(Items from a dataset)
::::::::::

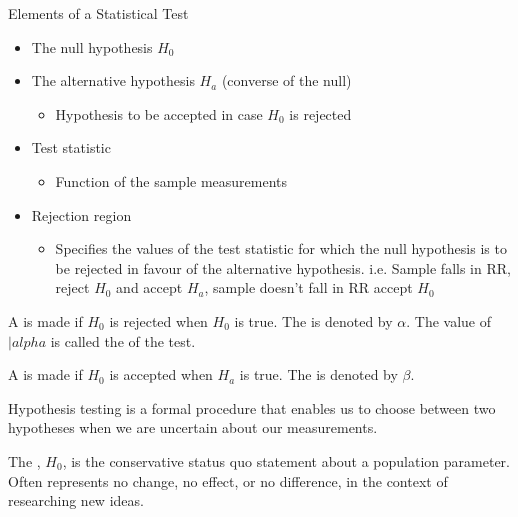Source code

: \documentclass[12pt, a4paper, twoside, openright, titlepage]{book}
\begin{document}
\begin{cust*}{Elements of a Statistical Test}{}
    \leavevmode
    \begin{itemize}
        \item The null hypothesis $H_0$
        \item The alternative hypothesis $H_a$ (converse of the null) \begin{itemize}
                \item Hypothesis to be accepted in case $H_0$ is rejected
        \end{itemize}
        \item Test statistic \begin{itemize}
                \item Function of the sample measurements
        \end{itemize}
        \item Rejection region \begin{itemize}
                \item Specifies the values of the test statistic for which the null hypothesis is to be rejected in favour of the alternative hypothesis. i.e. Sample falls in RR, reject $H_0$ and accept $H_a$, sample doesn't fall in RR accept $H_0$
        \end{itemize}
    \end{itemize}
\end{cust*}


\begin{defn}{}{}
    A  is made if $H_0$ is rejected when $H_0$ is true. The  is denoted by $\alpha$. The value of $|alpha$ is called the  of the test. 


    A  is made if $H_0$ is accepted when $H_a$ is true. The  is denoted by $\beta$.
\end{defn}


\begin{rmk}{}{}
    Hypothesis testing is a formal procedure that enables us to choose between two hypotheses when we are uncertain about our measurements.
\end{rmk}

\begin{defn}{}{}
    The , $H_0$, is the conservative status quo statement about a population parameter. Often represents no change, no effect, or no difference, in the context of researching new ideas.
\end{defn}
\end{document}

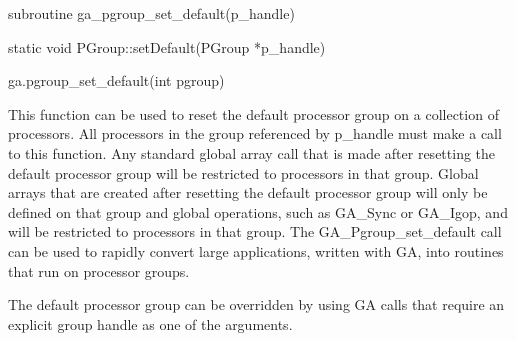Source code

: \documentclass[12pt]{article}
\begin{document}
\begin{fapi}
\begin{fcode}
subroutine ga_pgroup_set_default(p_handle)
\end{fcode}
\begin{funcargs}
\end{funcargs}
\end{fapi}

\begin{cxxapi}
\begin{cxxcode}
static void PGroup::setDefault(PGroup *p_handle)
\end{cxxcode}
\begin{funcargs}
\end{funcargs}
\end{cxxapi}

\begin{pyapi}
\begin{pycode}
ga.pgroup_set_default(int pgroup)
\end{pycode}
\begin{funcargs}
\end{funcargs}
\end{pyapi}

\gcoll

\begin{desc}

This function can be used to reset the default processor group on a collection
of processors. All processors in the group referenced by p_handle must make a
call to this function. Any standard global array call that is made after
resetting the default processor group will be restricted to processors in that
group. Global arrays that are created after resetting the default processor
group will only be defined on that group and global operations, such as GA_Sync
or GA_Igop, and will be restricted to processors in that group. The
GA_Pgroup_set_default call can be used to rapidly convert large applications,
written with GA, into routines that run on processor groups.

The default processor group can be overridden by using GA calls that require an
explicit group handle as one of the arguments.

\end{desc}


\end{document}
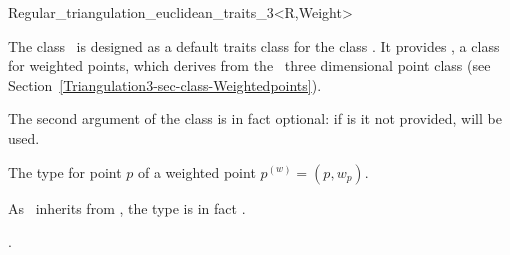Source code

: 

\begin{ccRefClass}{Regular_triangulation_euclidean_traits_3<R,Weight>}  %


\ccDefinition
  
The class \ccRefName\ is designed as a default traits class for the
class . It provides
, a class for weighted points, which derives from 
the \cgal\ three dimensional point class (see
Section~\ref{Triangulation3-sec-class-Weightedpoints}).

The second argument  of the class
 is in fact
optional: if is it not provided,  will be used.


\ccIsModel
{}


\ccTypes
{}

{The type for point $p$ of a weighted point ${p}^{(w)}=(p,w_p)$.}
\ccGlue
{}

As \ccClassTemplateName\ inherits from
, the  type is in
fact .

\ccSeeAlso

.



\end{ccRefClass}


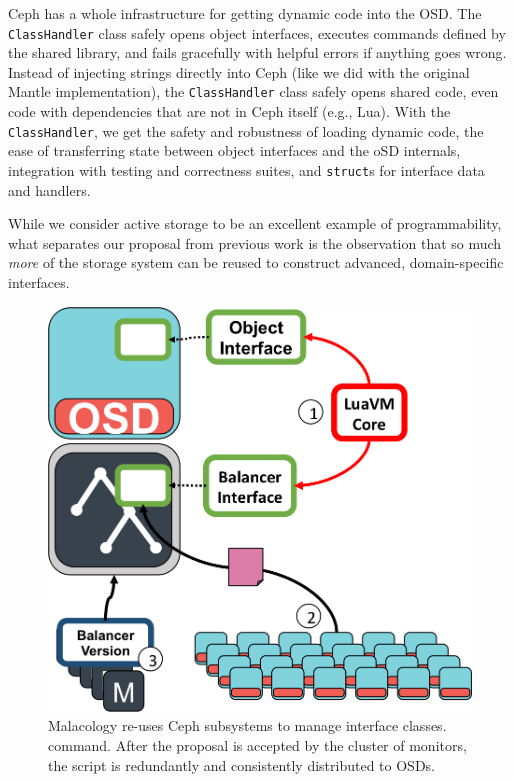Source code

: \documentclass[10pt,twocolumn]{article}
\begin{document}
Ceph has a whole infrastructure for getting dynamic code into the OSD.
The \texttt{ClassHandler} class safely opens object interfaces, executes
commands defined by the shared library, and fails gracefully with
helpful errors if anything goes wrong. Instead of injecting strings
directly into Ceph (like we did with the original Mantle
implementation), the \texttt{ClassHandler} class safely opens shared
code, even code with dependencies that are not in Ceph itself (e.g.,
Lua). With the \texttt{ClassHandler}, we get the safety and robustness
of loading dynamic code, the ease of transferring state between object
interfaces and the oSD internals, integration with testing and
correctness suites, and \texttt{struct}s for interface data and
handlers.

While we consider active storage to be an excellent example of
programmability, what separates our proposal from previous work is the
observation that so much \emph{more} of the storage system can be reused
to construct advanced, domain-specific interfaces.

\begin{figure}[htbp]
\centering
\includegraphics{figures/implementation.png}
\caption{Malacology re-uses Ceph subsystems to manage interface classes.
command. After the proposal is accepted by the cluster of monitors, the
script is redundantly and consistently distributed to OSDs.
\label{fig:implementation}}
\end{figure}
\end{document}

::::::::::

■ Required work ■
Say how many lines in the entries above contain the string "defined". Give the number by itself.

■ Solved problem ■
2